Data for this exercise

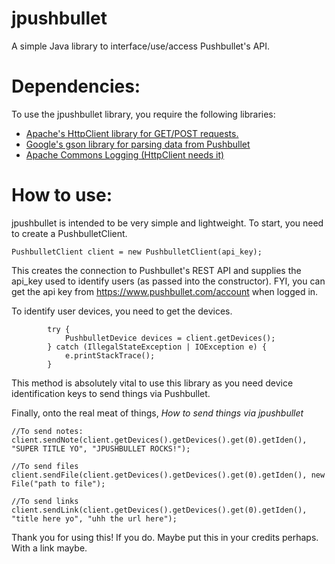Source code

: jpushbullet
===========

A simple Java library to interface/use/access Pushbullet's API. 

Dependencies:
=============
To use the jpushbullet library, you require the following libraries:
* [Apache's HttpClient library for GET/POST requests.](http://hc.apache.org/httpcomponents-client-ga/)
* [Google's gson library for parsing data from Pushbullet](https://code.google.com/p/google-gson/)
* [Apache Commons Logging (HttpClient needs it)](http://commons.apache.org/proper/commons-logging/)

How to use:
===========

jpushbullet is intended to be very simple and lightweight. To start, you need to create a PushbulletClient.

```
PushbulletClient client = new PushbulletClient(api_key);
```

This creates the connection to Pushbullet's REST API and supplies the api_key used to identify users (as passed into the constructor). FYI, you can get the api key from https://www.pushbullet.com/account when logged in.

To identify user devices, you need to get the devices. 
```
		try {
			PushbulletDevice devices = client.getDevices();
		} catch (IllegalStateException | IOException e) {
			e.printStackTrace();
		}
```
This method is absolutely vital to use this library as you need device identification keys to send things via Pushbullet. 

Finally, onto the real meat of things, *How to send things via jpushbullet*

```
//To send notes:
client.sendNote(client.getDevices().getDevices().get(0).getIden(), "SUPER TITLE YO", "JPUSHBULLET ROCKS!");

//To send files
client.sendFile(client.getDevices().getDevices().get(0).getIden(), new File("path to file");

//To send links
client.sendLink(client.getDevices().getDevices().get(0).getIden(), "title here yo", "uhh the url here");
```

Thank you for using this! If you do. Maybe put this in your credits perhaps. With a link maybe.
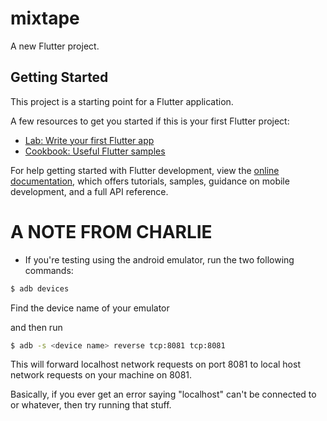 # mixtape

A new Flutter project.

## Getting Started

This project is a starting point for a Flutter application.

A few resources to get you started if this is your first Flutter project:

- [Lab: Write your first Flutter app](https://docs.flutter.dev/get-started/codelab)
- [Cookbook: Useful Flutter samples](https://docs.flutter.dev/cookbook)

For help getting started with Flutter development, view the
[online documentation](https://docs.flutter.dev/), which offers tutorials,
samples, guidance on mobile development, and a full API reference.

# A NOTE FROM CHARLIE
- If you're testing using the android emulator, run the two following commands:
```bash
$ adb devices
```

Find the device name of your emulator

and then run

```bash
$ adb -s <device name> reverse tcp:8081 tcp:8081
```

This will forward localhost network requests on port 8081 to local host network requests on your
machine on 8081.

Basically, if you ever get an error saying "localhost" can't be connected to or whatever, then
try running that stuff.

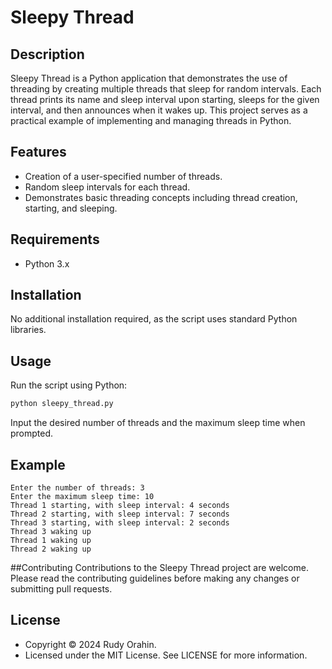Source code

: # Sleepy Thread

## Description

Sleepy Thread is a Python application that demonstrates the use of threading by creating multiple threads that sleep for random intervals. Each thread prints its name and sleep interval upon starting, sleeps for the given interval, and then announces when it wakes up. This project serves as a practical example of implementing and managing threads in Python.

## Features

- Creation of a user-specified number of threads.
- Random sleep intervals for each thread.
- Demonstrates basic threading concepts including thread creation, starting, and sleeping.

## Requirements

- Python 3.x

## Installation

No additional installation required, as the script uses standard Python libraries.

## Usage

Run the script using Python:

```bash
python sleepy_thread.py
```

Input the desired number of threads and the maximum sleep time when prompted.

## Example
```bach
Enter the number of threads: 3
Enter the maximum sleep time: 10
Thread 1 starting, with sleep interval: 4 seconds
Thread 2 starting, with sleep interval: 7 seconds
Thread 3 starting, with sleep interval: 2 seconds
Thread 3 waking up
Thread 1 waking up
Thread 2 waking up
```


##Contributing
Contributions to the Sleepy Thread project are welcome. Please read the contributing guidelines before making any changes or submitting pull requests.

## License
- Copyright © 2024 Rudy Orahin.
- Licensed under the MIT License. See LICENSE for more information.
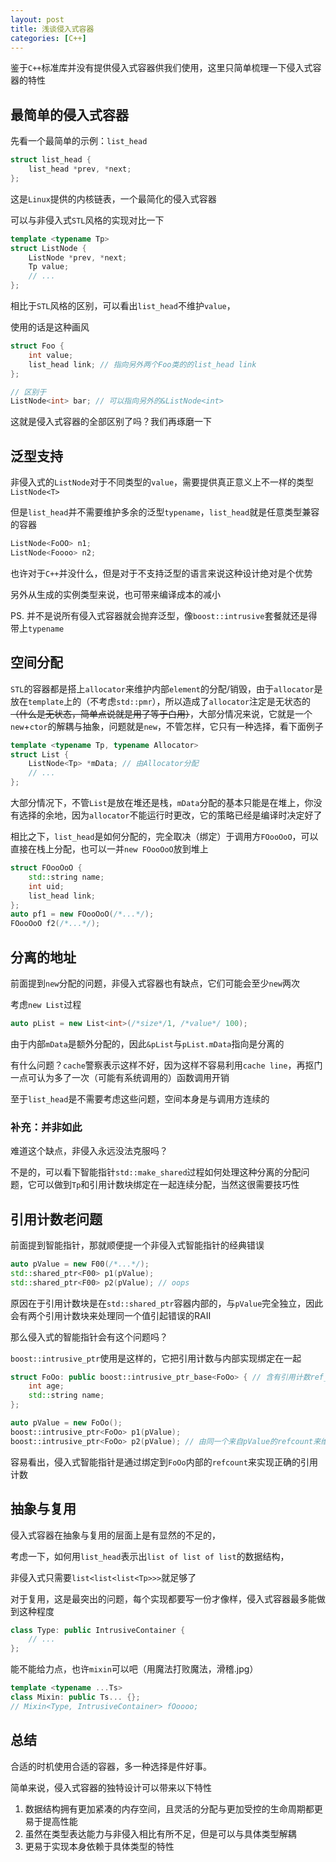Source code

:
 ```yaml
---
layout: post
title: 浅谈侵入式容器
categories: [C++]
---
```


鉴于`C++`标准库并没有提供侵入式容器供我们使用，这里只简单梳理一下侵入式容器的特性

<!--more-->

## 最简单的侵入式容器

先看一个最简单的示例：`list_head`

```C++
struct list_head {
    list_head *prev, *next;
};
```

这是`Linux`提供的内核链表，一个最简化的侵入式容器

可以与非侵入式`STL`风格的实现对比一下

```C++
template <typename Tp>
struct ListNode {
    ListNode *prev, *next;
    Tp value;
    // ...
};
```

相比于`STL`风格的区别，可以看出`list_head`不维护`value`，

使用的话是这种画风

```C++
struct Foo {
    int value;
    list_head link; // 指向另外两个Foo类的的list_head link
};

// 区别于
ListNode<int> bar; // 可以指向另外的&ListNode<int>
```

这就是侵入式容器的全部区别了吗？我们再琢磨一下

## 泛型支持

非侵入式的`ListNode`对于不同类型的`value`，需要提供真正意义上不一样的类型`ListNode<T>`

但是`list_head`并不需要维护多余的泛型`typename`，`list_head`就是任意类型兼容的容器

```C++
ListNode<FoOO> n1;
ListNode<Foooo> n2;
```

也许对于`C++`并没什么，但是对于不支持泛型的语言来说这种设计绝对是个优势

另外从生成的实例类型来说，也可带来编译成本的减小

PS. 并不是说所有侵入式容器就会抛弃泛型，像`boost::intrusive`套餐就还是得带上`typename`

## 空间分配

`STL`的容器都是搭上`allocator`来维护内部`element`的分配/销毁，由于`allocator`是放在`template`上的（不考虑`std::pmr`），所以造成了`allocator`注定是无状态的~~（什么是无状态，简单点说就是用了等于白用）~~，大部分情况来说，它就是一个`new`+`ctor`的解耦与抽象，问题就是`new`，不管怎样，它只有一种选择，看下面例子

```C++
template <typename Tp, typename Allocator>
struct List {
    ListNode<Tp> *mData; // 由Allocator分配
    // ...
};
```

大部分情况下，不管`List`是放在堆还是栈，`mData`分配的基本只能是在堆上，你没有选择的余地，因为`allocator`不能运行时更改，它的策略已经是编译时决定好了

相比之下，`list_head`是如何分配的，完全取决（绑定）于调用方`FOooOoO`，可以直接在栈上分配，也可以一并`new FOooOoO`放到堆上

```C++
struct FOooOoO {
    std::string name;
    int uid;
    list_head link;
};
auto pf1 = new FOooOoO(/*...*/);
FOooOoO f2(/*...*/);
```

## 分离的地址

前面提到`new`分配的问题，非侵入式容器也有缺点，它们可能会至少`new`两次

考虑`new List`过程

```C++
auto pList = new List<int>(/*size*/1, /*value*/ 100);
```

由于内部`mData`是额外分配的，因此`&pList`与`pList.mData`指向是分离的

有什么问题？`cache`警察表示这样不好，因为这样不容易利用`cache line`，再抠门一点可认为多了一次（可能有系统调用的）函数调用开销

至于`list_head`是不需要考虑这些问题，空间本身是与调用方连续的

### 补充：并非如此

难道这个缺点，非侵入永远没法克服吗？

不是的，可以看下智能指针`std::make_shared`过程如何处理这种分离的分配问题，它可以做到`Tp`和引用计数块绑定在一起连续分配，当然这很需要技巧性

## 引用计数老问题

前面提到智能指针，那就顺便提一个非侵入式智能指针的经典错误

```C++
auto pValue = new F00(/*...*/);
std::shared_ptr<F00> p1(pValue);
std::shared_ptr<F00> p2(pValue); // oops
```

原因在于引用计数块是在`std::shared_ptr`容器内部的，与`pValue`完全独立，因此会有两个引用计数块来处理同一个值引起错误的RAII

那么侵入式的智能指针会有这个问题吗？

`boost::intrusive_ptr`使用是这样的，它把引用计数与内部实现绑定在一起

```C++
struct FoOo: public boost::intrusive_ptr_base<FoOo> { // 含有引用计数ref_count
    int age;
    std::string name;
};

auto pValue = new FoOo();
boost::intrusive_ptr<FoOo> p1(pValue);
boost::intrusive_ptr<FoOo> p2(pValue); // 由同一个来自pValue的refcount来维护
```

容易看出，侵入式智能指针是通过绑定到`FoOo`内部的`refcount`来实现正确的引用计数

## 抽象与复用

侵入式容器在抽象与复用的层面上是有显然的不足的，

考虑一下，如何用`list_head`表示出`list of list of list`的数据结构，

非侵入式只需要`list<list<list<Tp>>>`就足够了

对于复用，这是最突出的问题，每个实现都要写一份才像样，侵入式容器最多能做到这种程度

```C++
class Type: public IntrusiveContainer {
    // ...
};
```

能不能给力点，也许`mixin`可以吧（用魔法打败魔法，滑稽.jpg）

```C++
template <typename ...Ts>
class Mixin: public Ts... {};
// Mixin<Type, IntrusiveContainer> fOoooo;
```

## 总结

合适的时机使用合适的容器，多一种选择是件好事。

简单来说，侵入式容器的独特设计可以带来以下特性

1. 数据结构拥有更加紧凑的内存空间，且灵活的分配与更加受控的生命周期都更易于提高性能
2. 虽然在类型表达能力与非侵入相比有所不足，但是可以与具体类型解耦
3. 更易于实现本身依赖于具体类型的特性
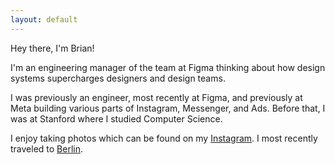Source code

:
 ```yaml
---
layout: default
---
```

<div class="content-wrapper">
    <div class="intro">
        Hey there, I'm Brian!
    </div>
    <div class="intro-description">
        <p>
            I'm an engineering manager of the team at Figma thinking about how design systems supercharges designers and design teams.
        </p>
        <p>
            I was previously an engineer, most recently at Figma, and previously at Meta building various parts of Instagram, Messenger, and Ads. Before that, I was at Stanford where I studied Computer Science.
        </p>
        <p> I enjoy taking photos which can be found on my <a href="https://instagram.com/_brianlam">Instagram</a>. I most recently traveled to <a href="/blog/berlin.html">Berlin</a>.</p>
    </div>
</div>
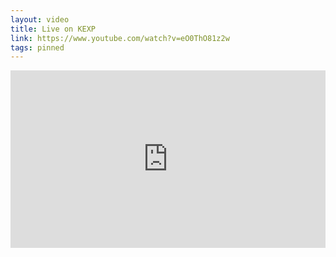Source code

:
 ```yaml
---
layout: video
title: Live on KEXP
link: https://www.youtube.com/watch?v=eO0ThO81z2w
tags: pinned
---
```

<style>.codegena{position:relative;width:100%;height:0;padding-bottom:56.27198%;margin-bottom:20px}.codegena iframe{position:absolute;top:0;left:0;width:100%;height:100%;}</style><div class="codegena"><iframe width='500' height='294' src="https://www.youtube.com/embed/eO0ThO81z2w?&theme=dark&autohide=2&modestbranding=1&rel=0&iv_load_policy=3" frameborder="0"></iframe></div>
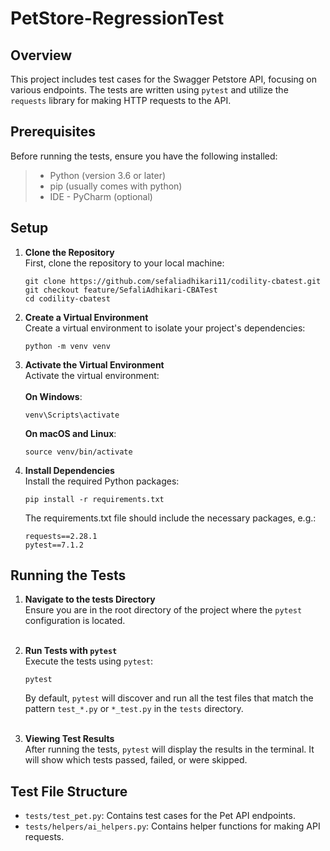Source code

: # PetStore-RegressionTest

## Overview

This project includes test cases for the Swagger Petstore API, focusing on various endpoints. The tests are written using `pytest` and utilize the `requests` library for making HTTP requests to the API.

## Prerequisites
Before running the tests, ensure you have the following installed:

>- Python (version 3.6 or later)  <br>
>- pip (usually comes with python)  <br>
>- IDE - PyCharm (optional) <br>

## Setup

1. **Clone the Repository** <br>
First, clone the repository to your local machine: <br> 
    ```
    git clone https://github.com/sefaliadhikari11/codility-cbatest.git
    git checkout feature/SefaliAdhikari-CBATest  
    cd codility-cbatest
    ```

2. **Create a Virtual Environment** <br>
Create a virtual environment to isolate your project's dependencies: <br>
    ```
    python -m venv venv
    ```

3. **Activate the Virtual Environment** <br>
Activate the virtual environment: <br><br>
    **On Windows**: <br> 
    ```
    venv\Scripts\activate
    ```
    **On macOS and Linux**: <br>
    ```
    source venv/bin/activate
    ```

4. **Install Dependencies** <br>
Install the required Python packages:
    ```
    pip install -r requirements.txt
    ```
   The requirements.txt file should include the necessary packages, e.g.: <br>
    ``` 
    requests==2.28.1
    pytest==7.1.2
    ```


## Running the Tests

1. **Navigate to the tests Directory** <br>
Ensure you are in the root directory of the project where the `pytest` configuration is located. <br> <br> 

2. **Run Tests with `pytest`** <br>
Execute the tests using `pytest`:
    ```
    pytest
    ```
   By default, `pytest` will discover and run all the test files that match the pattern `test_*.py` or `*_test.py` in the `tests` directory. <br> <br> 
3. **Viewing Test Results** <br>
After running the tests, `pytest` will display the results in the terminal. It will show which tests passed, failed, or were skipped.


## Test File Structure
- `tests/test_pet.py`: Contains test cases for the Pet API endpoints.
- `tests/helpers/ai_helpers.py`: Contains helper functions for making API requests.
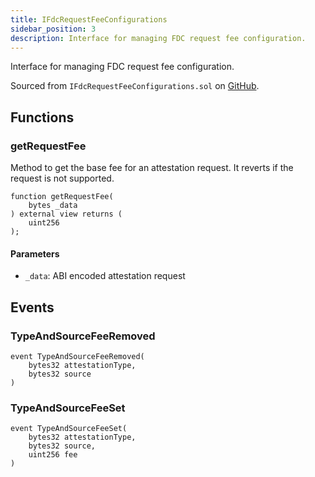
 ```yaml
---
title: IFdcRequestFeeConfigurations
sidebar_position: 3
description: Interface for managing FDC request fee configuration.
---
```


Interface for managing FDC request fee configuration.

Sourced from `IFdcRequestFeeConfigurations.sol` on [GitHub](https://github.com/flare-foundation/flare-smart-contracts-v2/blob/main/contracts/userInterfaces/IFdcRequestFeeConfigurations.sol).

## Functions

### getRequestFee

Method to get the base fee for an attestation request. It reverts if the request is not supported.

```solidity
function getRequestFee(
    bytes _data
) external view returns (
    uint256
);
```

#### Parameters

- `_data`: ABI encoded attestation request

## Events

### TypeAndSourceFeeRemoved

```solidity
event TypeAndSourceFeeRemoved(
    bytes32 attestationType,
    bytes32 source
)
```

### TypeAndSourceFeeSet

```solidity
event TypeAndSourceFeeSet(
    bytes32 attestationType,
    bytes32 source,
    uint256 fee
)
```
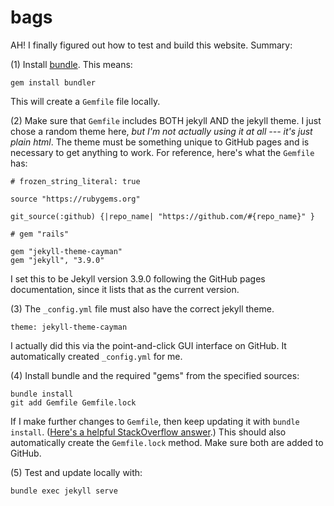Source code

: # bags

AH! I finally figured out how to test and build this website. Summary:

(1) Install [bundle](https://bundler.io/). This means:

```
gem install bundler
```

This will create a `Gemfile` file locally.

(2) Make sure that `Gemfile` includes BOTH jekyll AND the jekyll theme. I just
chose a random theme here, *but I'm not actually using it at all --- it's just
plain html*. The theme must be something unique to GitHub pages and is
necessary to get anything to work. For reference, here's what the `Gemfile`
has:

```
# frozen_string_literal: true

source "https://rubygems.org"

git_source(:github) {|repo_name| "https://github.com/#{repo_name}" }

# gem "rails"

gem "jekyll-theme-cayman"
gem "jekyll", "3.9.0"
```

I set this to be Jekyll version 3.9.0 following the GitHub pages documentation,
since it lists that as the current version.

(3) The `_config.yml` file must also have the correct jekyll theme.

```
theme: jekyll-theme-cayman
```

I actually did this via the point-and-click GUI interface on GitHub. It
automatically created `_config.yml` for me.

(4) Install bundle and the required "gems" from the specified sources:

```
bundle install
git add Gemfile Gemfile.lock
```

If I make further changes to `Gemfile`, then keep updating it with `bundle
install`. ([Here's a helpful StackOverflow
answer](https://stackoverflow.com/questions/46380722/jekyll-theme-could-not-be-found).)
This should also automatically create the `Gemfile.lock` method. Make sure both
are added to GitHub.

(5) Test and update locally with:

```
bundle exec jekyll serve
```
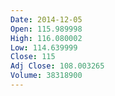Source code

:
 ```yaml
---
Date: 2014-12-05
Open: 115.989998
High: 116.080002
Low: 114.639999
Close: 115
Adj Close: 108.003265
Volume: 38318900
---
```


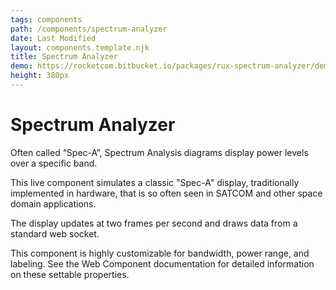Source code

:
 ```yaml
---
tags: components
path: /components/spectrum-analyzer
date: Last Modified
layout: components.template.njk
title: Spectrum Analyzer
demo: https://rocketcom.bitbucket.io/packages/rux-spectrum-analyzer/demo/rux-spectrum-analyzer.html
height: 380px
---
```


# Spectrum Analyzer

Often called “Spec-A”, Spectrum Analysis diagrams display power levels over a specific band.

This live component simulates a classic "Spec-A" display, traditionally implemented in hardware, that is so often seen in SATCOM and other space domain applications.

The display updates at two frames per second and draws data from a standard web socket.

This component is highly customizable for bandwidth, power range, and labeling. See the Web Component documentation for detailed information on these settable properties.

Exercise aim
Please set down only the lines from the first line of the records above through the line that has "data from Pushbullet](https://code.google.com/p/google-gson/)", exactly, and not the pictures.

Answer area
Source code

: jpushbullet
===========

A simple Java library to interface/use/access Pushbullet's API. 

Dependencies:
=============
To use the jpushbullet library, you require the following libraries:
* [Apache's HttpClient library for GET/POST requests.](http://hc.apache.org/httpcomponents-client-ga/)
* [Google's gson library for parsing data from Pushbullet](https://code.google.com/p/google-gson/)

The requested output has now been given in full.